人生で最も無駄な5000円だったと思う。
もはやそんな誕生日すら羨ましくなっていた。
今年は
立っているか、座っているか、寝そべっているか。
このどれかから、首が痛くない体勢を保ちながら、考え事をするだけ。
本を読むにも
パソコンを使うにも
タブレットを使うにも
スマホを使うにも
首が痛くてなにも出来ない
そして、食べれない、寝れない
こんな誕生日ありかよ。。。
日々の当たり前の事に時々感謝してみる
コロナ渦で日常が変わって
日々の当たり前だったことが実は当たり前じゃなかった事に気づいた人は結構たくさんいると思う。
自分もそうだ。
うつになって、
食べて、寝て、体を動かせる
当たり前の事が、実は当たり前じゃなかった事を思い知った。
おなかが減っているのに、食欲がない。
眠いのに、寝れない。
動きたいのに、動けない。
日々当たり前に行っていることは、実は結構エネルギーが必要で
結構、尊い。
マインドフルネスとは日々の生活から「気づき」を得ること
マインドフルネスを学び始めると、最初にお釈迦様(ブッタ)の修行の話が出てくる。
その中でよく「Awareness=気づく」
という表現が使われる。
因みに、丸々一冊、「気づき」について書かれている本がある。
マインドフルネスに出会うまで、こんな事考えもしなかったけど
「日常生活のちょっとした豊かさに気づく=丁寧な暮らし」
なんじゃないかと思う。
生活が不自由になってやっと気づけたけど、
日々の生活は割と「豊かさ」に満ちている。
でも、日々漫然と生きているとそのことにはなかなか気づかない。
というか、今もそうだし。
先日、精神科医でもあり、住職である「川野泰周」さんがクラブハウスでマインドフルネスについて語っていた。

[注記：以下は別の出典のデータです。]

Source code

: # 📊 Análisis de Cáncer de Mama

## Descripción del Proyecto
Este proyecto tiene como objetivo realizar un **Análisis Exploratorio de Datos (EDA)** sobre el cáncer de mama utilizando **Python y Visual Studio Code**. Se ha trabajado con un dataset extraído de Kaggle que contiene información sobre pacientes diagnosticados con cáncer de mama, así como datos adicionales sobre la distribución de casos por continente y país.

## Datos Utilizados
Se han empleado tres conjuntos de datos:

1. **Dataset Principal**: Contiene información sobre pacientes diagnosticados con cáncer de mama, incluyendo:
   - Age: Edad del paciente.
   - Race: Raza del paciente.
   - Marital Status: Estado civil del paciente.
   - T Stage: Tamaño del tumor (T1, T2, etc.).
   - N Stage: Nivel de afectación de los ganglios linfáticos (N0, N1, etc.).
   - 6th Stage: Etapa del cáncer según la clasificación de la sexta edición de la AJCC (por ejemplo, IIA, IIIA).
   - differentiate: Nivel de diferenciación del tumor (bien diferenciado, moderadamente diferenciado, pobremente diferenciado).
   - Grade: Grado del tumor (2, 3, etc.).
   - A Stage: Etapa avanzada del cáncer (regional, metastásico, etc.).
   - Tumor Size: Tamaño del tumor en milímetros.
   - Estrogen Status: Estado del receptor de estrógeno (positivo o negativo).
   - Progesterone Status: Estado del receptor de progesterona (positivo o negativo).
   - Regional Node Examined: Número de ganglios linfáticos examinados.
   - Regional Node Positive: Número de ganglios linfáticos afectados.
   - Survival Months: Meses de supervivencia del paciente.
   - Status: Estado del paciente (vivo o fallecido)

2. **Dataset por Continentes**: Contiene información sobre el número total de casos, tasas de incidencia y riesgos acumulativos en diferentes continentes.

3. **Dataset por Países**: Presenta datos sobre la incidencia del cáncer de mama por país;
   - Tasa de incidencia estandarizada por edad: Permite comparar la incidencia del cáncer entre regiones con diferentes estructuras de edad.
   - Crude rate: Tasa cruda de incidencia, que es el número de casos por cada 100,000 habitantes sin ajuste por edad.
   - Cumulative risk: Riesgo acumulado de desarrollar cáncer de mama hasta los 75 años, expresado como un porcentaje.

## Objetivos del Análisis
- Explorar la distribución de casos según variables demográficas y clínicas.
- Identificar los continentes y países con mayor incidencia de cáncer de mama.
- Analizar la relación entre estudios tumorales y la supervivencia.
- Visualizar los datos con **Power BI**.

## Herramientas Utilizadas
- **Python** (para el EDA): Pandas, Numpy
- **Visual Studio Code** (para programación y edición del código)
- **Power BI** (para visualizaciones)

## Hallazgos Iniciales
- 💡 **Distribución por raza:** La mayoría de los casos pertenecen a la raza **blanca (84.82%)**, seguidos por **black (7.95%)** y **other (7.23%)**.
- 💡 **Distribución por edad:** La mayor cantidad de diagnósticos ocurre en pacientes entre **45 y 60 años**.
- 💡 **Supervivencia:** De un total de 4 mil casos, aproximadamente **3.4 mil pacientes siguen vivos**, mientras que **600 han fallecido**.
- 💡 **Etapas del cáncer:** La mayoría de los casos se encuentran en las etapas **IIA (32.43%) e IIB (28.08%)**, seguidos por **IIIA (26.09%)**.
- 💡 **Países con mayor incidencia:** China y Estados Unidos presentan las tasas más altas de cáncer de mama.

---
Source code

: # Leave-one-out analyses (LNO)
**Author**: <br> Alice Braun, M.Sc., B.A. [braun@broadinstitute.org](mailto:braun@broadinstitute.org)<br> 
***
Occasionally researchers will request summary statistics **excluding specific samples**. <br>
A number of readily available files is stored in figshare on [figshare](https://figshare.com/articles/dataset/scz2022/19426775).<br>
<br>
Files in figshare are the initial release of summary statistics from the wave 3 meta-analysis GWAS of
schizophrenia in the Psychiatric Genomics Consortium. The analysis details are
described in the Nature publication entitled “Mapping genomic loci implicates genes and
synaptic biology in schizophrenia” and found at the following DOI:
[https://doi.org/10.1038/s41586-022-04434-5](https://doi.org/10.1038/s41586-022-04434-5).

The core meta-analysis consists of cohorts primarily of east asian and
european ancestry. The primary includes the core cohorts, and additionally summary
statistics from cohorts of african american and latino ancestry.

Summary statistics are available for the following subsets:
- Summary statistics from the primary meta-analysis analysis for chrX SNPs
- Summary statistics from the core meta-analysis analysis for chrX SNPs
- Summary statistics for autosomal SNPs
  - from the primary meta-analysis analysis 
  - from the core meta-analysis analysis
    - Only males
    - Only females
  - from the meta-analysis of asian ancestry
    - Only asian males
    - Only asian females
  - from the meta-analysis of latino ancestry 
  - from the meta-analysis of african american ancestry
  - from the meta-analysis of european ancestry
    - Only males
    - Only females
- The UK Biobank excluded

マインドフルネスになって、「日々の豊かさ」に気づくことは意識できるし、理解もできる。でも、大抵の人は次の日には忘れる。
確かにその通りで、常に豊かさに気づくなんて、余程の修行を積んでいる人じゃないと出来ないと思う。
(植物を育てている人は、こういう一日一日の豊かさに気づく「丁寧な暮らし」を楽しんでいる印象がある。)

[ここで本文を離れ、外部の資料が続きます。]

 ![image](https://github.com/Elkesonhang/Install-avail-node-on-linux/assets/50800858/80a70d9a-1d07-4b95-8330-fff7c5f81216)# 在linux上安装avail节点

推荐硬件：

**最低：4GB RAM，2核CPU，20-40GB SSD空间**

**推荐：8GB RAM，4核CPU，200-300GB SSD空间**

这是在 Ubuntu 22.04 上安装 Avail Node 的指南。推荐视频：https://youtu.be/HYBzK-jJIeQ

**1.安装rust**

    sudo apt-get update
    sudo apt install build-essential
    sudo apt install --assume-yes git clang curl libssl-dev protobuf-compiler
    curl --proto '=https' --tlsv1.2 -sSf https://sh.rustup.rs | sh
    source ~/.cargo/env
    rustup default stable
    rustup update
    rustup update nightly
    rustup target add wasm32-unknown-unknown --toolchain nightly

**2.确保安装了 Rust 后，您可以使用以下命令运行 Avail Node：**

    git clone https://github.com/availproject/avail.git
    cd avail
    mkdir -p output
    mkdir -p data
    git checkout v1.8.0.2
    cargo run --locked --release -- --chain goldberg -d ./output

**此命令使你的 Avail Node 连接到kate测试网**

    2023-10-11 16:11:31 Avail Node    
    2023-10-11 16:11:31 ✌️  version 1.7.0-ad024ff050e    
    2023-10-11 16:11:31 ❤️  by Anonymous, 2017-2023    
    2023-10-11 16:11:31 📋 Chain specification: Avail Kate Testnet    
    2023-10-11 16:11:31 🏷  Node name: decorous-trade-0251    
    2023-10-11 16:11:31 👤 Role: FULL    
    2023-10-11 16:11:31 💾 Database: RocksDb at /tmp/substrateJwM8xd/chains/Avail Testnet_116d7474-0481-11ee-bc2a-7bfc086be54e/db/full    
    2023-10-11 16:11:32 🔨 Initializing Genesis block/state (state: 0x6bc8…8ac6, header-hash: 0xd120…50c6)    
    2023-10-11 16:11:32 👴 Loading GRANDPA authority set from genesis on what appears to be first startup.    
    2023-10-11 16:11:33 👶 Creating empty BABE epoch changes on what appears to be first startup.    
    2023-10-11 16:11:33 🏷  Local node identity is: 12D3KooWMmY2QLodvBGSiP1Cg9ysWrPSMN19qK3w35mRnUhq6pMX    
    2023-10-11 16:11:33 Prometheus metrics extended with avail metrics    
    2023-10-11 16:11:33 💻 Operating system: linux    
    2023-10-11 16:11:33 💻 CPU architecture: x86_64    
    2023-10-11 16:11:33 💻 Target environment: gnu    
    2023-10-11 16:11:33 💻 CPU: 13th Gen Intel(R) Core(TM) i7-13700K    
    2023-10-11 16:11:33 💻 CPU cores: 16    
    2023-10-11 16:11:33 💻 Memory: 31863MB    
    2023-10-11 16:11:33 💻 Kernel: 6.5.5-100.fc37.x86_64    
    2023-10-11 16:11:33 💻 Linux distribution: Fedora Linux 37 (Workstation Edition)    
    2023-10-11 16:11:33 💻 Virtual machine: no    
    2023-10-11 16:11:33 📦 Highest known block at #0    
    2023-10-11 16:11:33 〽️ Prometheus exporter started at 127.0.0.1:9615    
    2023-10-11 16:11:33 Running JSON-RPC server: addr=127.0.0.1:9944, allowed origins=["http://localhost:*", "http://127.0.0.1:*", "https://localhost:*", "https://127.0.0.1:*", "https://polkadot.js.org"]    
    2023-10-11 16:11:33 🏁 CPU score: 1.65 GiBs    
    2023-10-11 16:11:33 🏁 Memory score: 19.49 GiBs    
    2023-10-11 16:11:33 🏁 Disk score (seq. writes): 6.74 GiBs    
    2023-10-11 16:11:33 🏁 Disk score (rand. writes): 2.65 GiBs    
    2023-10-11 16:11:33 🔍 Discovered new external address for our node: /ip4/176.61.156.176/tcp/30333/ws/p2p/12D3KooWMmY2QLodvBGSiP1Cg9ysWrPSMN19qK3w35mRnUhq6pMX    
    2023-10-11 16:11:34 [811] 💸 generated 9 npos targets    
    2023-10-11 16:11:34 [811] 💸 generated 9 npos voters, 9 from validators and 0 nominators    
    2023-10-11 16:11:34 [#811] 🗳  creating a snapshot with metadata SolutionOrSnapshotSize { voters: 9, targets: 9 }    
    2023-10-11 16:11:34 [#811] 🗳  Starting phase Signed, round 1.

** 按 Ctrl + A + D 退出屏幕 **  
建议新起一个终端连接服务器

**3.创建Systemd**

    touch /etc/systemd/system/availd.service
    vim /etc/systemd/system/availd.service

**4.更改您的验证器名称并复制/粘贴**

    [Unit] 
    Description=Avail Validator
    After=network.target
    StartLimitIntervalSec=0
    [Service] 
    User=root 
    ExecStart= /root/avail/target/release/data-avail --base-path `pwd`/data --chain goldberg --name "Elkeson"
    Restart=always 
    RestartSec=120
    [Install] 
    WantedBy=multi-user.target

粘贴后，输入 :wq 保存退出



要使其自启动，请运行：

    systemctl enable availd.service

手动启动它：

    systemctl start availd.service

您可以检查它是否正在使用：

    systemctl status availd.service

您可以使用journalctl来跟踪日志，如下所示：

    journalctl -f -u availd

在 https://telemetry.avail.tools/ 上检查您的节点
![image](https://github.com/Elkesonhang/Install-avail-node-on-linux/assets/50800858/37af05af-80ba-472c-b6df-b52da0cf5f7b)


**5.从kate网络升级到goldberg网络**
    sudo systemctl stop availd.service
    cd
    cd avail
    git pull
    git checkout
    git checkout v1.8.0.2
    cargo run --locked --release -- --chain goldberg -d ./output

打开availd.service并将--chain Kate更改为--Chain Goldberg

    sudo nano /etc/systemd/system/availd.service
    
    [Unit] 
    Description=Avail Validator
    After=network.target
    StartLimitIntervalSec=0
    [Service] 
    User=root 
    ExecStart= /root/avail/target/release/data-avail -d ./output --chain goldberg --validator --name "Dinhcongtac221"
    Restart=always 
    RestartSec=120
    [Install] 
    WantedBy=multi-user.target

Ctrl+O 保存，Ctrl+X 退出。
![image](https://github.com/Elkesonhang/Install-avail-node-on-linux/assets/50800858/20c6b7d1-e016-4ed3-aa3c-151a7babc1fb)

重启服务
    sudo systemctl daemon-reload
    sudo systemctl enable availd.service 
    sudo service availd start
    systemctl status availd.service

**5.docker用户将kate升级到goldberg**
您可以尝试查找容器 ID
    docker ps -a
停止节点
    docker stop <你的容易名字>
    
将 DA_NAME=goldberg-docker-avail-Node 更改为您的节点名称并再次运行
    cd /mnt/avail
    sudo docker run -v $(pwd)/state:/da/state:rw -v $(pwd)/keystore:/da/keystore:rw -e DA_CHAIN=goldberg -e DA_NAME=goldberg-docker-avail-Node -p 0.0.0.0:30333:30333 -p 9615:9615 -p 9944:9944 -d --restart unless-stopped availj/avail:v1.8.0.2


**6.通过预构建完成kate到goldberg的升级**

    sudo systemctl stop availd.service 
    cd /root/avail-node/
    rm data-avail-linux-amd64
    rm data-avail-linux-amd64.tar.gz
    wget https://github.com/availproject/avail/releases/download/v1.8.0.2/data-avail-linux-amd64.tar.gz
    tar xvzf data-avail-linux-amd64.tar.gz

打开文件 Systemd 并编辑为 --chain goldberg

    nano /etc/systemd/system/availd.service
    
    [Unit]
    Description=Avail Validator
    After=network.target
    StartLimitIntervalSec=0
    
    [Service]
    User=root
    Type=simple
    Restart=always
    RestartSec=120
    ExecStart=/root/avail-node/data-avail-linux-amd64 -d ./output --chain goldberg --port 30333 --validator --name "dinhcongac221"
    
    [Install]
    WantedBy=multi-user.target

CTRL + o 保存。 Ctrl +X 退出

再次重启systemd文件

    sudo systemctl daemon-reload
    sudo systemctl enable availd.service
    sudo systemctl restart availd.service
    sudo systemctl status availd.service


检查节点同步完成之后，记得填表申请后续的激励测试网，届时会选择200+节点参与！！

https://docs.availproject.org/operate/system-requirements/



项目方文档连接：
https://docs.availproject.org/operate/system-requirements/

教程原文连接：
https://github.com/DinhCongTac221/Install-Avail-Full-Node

だから今は毎日の習慣として「マインドフルネス瞑想」の時間を1時間以上作っている。
そして、ジムに行ったときは、ダンベルに話しかける。
「今日もきゃわいいね。最高に君は16キロだ。ありのまま、16キロ。」
来週はきっとまた別のダンベルに話しかける。
「今日もきゃわいいね。最高に君は18キロだ。ありのまま、18キロ。」
今ある豊かさに気づく
これって、人生で何百回って聞いたことがあるし、
使い古されて、陳腐だけど
自分の中で大切にしたいと思う。
うつになった自分から、未来のとても健康で幸せになっている(と望んでいる)自分への伝言。
そして、もう一度ダンベルを天井に向かって持ち上げる
6キロだったダンベルが
今日また自分に「気づき」を与える。